Daar volgt een programma met afscheidssketches van de lagere klassen, een eigen pianocompositie van een leerling. De Einstein van de twaalfde klas krijgt een schoolprijs voor het feit dat hij de afgelopen jaren deelnam aan twintig landelijke wedstrijden op het gebied van schei-, natuur- en wiskunde, en bij een behoorlijk aantal daarvan als eerste eindigde. De klassenvertegenwoordigers spelden het klassenlint van hun klas aan de schoolvlag die al begraven is onder de linten van vele generaties leerlingen - dit is een behoorlijk oude school. En ieder van de vertrekkende klassen houdt zijn eigen afscheidsrede.
Bij de auladeur zien we moeders een traantje wegpinken. Ook Kati néni, de plaatsvervangende klassenleraar, heeft tranen in haar ogen. Samen met haar collega heeft ze onze zoon en zijn klasgenoten zes jaar lang onder haar hoede gehad. En dat betekent aanzienlijk meer dan in Nederland. Ze hebben de kinderen van brugpiepers zien opgroeien tot min of meer volwassen. Een paar keer per jaar trokken ze er met de hele klas voor een weekend op uit. Iedere week was er een klassenuur, waarin school- en andere problemen aan de orde kwamen. Ze hebben zich ingezet om de toekomst te garanderen een van de leerlingen, een wees die samen met zijn invalide grootmoeder woont, en ervoor te zorgen dat hij na zijn schooltijd een baantje heeft dat hem garandeert dat hij zijn studie kan afronden.

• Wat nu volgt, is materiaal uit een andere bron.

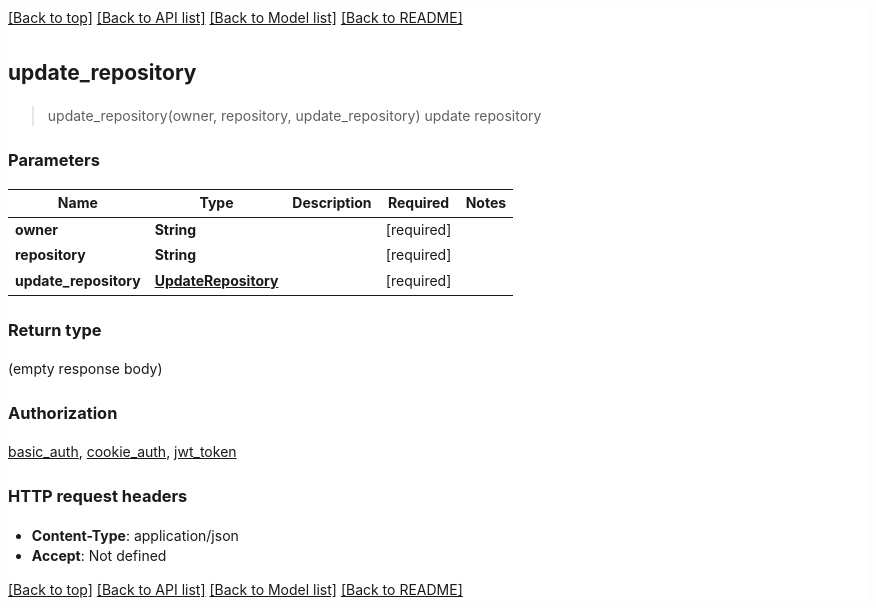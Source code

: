 [[Back to top]](#) [[Back to API list]](../README.md#documentation-for-api-endpoints) [[Back to Model list]](../README.md#documentation-for-models) [[Back to README]](../README.md)


## update_repository

> update_repository(owner, repository, update_repository)
update repository

### Parameters


Name | Type | Description  | Required | Notes
------------- | ------------- | ------------- | ------------- | -------------
**owner** | **String** |  | [required] |
**repository** | **String** |  | [required] |
**update_repository** | [**UpdateRepository**](UpdateRepository.md) |  | [required] |

### Return type

 (empty response body)

### Authorization

[basic_auth](../README.md#basic_auth), [cookie_auth](../README.md#cookie_auth), [jwt_token](../README.md#jwt_token)

### HTTP request headers

- **Content-Type**: application/json
- **Accept**: Not defined

[[Back to top]](#) [[Back to API list]](../README.md#documentation-for-api-endpoints) [[Back to Model list]](../README.md#documentation-for-models) [[Back to README]](../README.md)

Ze nemen kortom afscheid van een groep voor wie ze in die zes jaar een soort surrogaatouders zijn geworden.
Dat verklaart misschien deels waarom het afscheid van een Hongaarse school geen afscheid voor altijd is. Je blijft voor altijd oud-leerling van de school waar je op zat en deel van de klas waar je in hebt gezeten. Over ruim anderhalve maand, als de klas zijn eindexamenfeest viert, weet iedereen één ding: over vijf jaar zien ze elkaar weer. En vijf jaar later, en vijf jaar later. De reünie is net zo'n traditie als de balagás. Ik ben als eens zeventigjarigen tegengekomen die inmiddels vijftig jaar van school waren. Een deel van de klas was inmiddels overleden, maar de rest, die kwam natuurlijk naar de reünie.